Portaro came to the United States from Italy when he was a toddler. His father settled in Anmoore West Virginia, working as a coal miner. When Portaro’s father came to America, he brought with him seeds from Italy. When the seeds of the Cubanelle peppers and San Marzano peppers fully grew, Ben’s father would take out the seeds and use them to plant the next generation, a practice now followed by Ben Portaro’s children, planting the same lineage of peppers and tomatoes their grandfather brought with him to America.
Portaro enlisted in the Army when he was 21 and was stationed in London as a non-combatant. Lachapelle said London was one of Portaro’s favorite locations in Europe while he was stationed there, a city far larger than his hometown of Anmoore. As the Battle of the Bulge was beginning, Portaro volunteered for an armed unit and was sent to the front lines of the western front in the Ardennes forests.
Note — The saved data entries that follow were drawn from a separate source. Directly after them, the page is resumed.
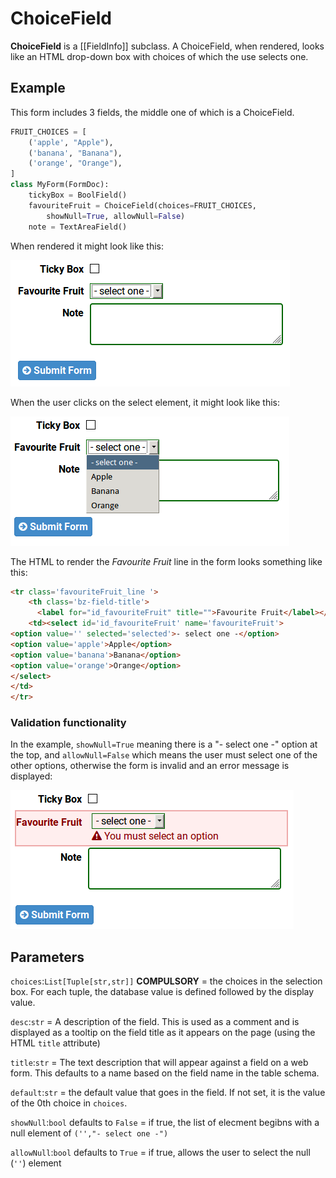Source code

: # ChoiceField

**ChoiceField** is a [[FieldInfo]] subclass. A ChoiceField, when rendered, looks like an HTML drop-down box with choices of which the use selects one.

## Example

This form includes 3 fields, the middle one of which is a ChoiceField.

```py
FRUIT_CHOICES = [
    ('apple', "Apple"),
    ('banana', "Banana"),
    ('orange', "Orange"),
]
class MyForm(FormDoc):
    tickyBox = BoolField()
    favouriteFruit = ChoiceField(choices=FRUIT_CHOICES,
        showNull=True, allowNull=False)
    note = TextAreaField()
```

When rendered it might look like this:

![](choicefield1.png)

When the user clicks on the select element, it might look like this:

![](choicefield2.png)

The HTML to render the *Favourite Fruit* line in the form looks something like this:
```html
<tr class='favouriteFruit_line '>
    <th class='bz-field-title'>
      <label for="id_favouriteFruit" title="">Favourite Fruit</label></th>
    <td><select id='id_favouriteFruit' name='favouriteFruit'>
<option value='' selected='selected'>- select one -</option>
<option value='apple'>Apple</option>
<option value='banana'>Banana</option>
<option value='orange'>Orange</option>
</select>
</td>
</tr>
```

### Validation functionality

In the example, `showNull=True` meaning there is a "- select one -" option at the top, and `allowNull=False` which means the user must select one of the other options, otherwise the form is invalid and an error message is displayed:

![](choicefield_error_message.png)

## Parameters

`choices`:`List[Tuple[str,str]]` **COMPULSORY** = the choices in the selection box. For each tuple, the database value is defined followed by the display value.

`desc`:`str` = A description of the field. This is used as a comment and is displayed as a tooltip on the field title as it appears on the page (using the HTML `title` attribute)

`title`:`str` = The text description that will appear against a field on a web form. This defaults to a name based on the field name in the table schema.

`default`:`str` = the default value that goes in the field. If not set, it is the value of the 0th choice in `choices`.

`showNull`:`bool` defaults to `False` = if true, the list of elecment begibns with a null element of `('',"- select one -")`

`allowNull`:`bool` defaults to `True` = if true, allows the user to select the null (`''`) element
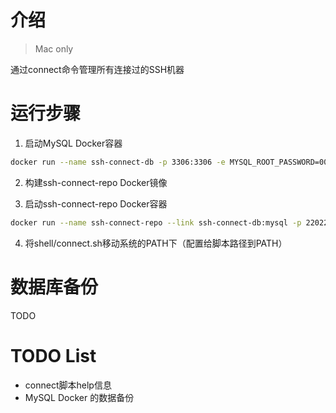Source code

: # 介绍
> Mac only

通过connect命令管理所有连接过的SSH机器

# 运行步骤

1. 启动MySQL Docker容器
```bash
docker run --name ssh-connect-db -p 3306:3306 -e MYSQL_ROOT_PASSWORD=00000000 -d mysql:5.7.23
```

2. 构建ssh-connect-repo Docker镜像

3. 启动ssh-connect-repo Docker容器
```bash
docker run --name ssh-connect-repo --link ssh-connect-db:mysql -p 22022:22022 -d ydrdy/ssh-connect-repo:tag
```

4. 将shell/connect.sh移动系统的PATH下（配置给脚本路径到PATH）


# 数据库备份
TODO

# TODO List
* connect脚本help信息
* MySQL Docker 的数据备份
During the battle, Portaro’s unit ran out of ammunition and was captured by German forces. Ben and his fellow soldiers were held prisoner in German prison camps for five months. As the Allies advanced further into the Ardennes region, the Germans moved their prisoners further and further back, where eventually, Portaro and a fellow U.S. soldier were able to escape under the cover of night, hiding in bushes and shrubs as the German troops moved past them.
When Portaro got back to the American lines he had lost much of his weight and spent several weeks recovering from the experience, and was intended to be shipped out to the Pacific front. The war ended before he was deployed again.
Ben Portaro was awarded a Bronze Star and Prisoner of War Medal for his service.
Portaro is currently in the rehabilitation center at the Louis A Johnson VA Medical Center following heart problems and is not the only veteran there who sacrificed part of their lives to fight overseas. Barring poor health, Portaro was supposed to fly to the French embassy in Washington D.C. this week to receive an award from the French government.
“Ben’s part of the greatest generation we ever had, and he has a wealth of knowledge about everything and is willing to share. It’s a shame that more people didn’t have contact with him to share with what he knew, and the sacrifices he made, along with all the others,” Lachapelle said.
Lachapelle said he wants to remind residents of Clarksburg and the surrounding areas of the sacrifices veterans in have made and encourages people to write cards of thanks and well-wishes to all the veterans staying in the VA Hospital, not just Ben Portaro.
Its mailing address is 1 Medical Center Dr., Clarksburg, WV 26301.